International Geophysical Year (IGY) 1957–58

The International Geophysical Year (IGY) was held in 1957–58. It was proposed by the international scientific community as a comprehensive global study of geophysical phenomena and their relationships with solar activity.

The program aimed to make wide-spread, simultaneous and intensive observations of a range of geophysical phenomena. It used the latest instrumentation, rocket and satellite technologies.

IGY encompassed studies in an array of areas of scientific interest including meteorology, geophysics, glaciology, oceanography, and seismology. 12 nations participated in IGY with Antarctic programs.

By the time IGY commenced, 2 permanent continental stations were established at Mawson and Davis. This allowed scientists greater access to previously unexplored areas. Data collected in Antarctica during IGY provided a valuable source for scientific studies for many years after.

IGY proved to be a hugely successful scientific experiment. It demonstrated that many nations could work cooperatively in the Antarctic. This spirit of cooperation prompted proposals for the unique scheme to continued, leading to formation of the Antarctic Treaty in 1959.

Australia’s credibility in Antarctic matters gave it significant influence in the establishment of the Treaty. By the time the treaty wat ratified in 1961, Australia had become a leading nation in Antarctic science and exploration.

International Polar Year (IPY) 2007–09

The International Polar Year (IPY), grew from the pioneering and highly successful IGY.

An international program of coordinated, interdisciplinary scientific research was framed in a number of themes for IPY.

During IPY, five key Australian-led research projects made significant advances in scientific understanding in Antarctica and the Southern Ocean. Australia also contributed to many other international research projects.

IPY allowed the scientific community to investigate new frontiers. It deepened our knowledge and understanding of polar processes and their links to global processes, increasing our ability to detect environmental changes.
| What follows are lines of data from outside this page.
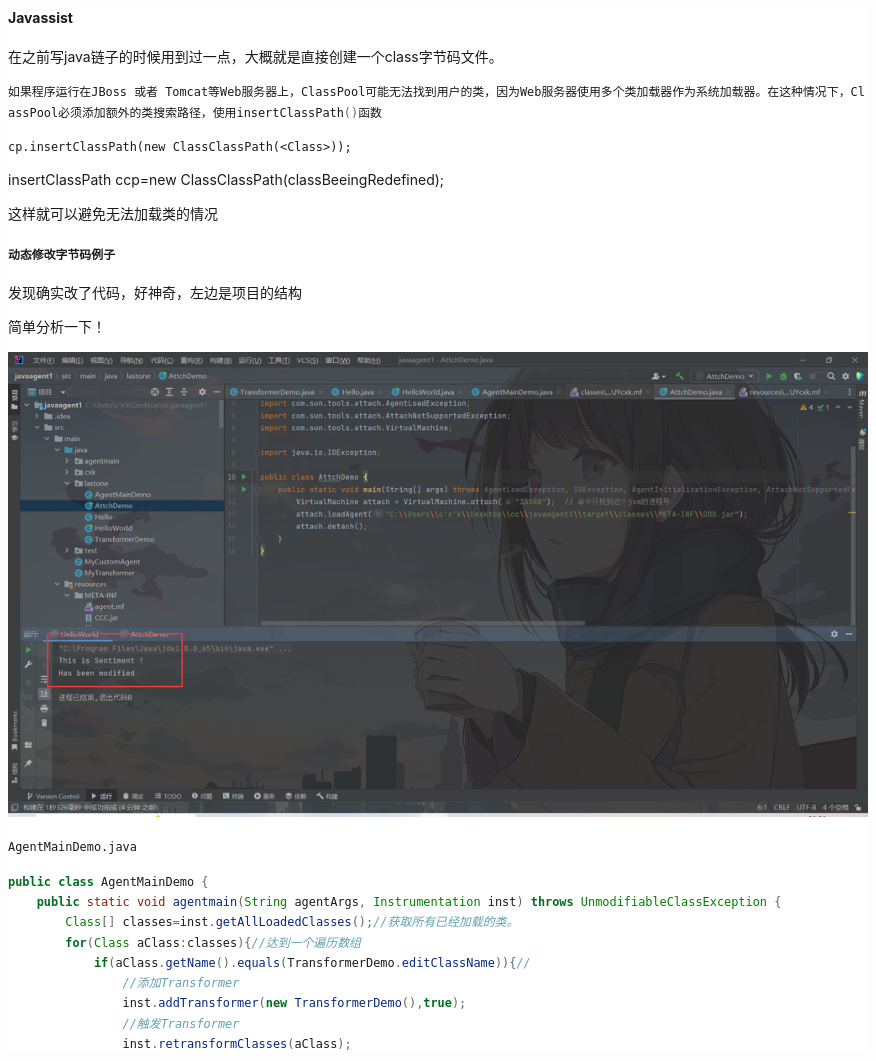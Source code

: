 

#### Javassist

在之前写java链子的时候用到过一点，大概就是直接创建一个class字节码文件。

```java
如果程序运行在JBoss 或者 Tomcat等Web服务器上，ClassPool可能无法找到用户的类，因为Web服务器使用多个类加载器作为系统加载器。在这种情况下，ClassPool必须添加额外的类搜索路径，使用insertClassPath()函数
```

```jaca
cp.insertClassPath(new ClassClassPath(<Class>));
```

insertClassPath ccp=new ClassClassPath(classBeeingRedefined);

这样就可以避免无法加载类的情况

#### `动态修改字节码例子`

发现确实改了代码，好神奇，左边是项目的结构

简单分析一下！

![image-20231025232055956](..\img\final\image-20231025232055956.png)

`AgentMainDemo.java`

```java
public class AgentMainDemo {
    public static void agentmain(String agentArgs, Instrumentation inst) throws UnmodifiableClassException {
        Class[] classes=inst.getAllLoadedClasses();//获取所有已经加载的类。
        for(Class aClass:classes){//达到一个遍历数组
            if(aClass.getName().equals(TransformerDemo.editClassName)){//
                //添加Transformer
                inst.addTransformer(new TransformerDemo(),true);
                //触发Transformer
                inst.retransformClasses(aClass);
```
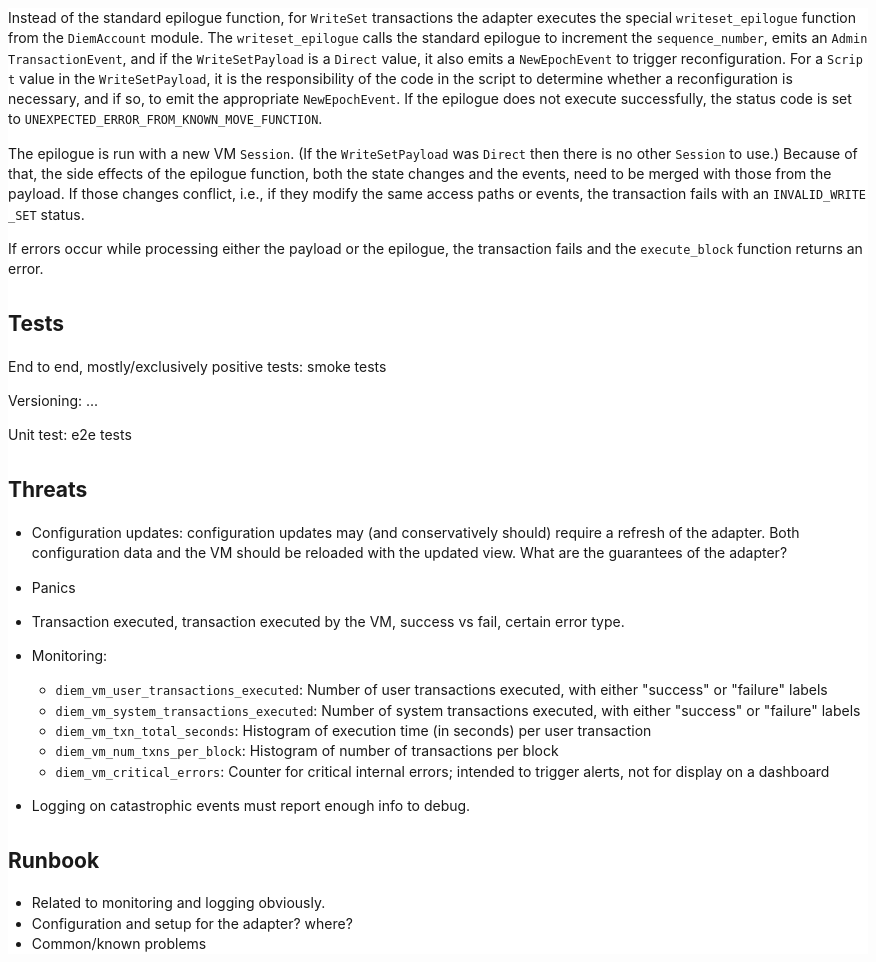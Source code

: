 Instead of the standard epilogue function, for `WriteSet` transactions the adapter executes the special `writeset_epilogue` function from the `DiemAccount` module. The `writeset_epilogue` calls the standard epilogue to increment the `sequence_number`, emits an `AdminTransactionEvent`, and if the `WriteSetPayload` is a `Direct` value, it also emits a `NewEpochEvent` to trigger reconfiguration. For a `Script` value in the `WriteSetPayload`, it is the responsibility of the code in the script to determine whether a reconfiguration is necessary, and if so, to emit the appropriate `NewEpochEvent`. If the epilogue does not execute successfully, the status code is set to `UNEXPECTED_ERROR_FROM_KNOWN_MOVE_FUNCTION`.

The epilogue is run with a new VM `Session`. (If the `WriteSetPayload` was `Direct` then there is no other `Session` to use.) Because of that, the side effects of the epilogue function, both the state changes and the events, need to be merged with those from the payload. If those changes conflict, i.e., if they modify the same access paths or events, the transaction fails with an `INVALID_WRITE_SET` status.

If errors occur while processing either the payload or the epilogue, the transaction fails and the `execute_block` function returns an error.

## Tests

End to end, mostly/exclusively positive tests: smoke tests

Versioning: ...

Unit test: e2e tests

## Threats

* Configuration updates: configuration updates may (and conservatively should) require a refresh of the adapter.
  Both configuration data and the VM should be reloaded with the updated view. What are the guarantees of the
  adapter?
* Panics

* Transaction executed, transaction executed by the VM, success vs fail, certain error type.

* Monitoring:
    - `diem_vm_user_transactions_executed`: Number of user transactions executed, with either "success" or "failure" labels
    - `diem_vm_system_transactions_executed`: Number of system transactions executed, with either "success" or "failure" labels
    - `diem_vm_txn_total_seconds`: Histogram of execution time (in seconds) per user transaction
    - `diem_vm_num_txns_per_block`: Histogram of number of transactions per block
    - `diem_vm_critical_errors`: Counter for critical internal errors; intended to trigger alerts, not for display on a dashboard

* Logging on catastrophic events must report enough info to debug.

## Runbook

* Related to monitoring and logging obviously.
* Configuration and setup for the adapter? where?
* Common/known problems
IPY provided an opportunity to collaborate with scientists from different nations and across disciplines, enabling research on a larger and more comprehensive scale than ever before.

IPY captured the imagination of the global community. It inspired and developed the next generation of Antarctic scientists, engineers and logistic experts.

Today, Australian scientists continue to play a major role in the development and management of international program initiatives.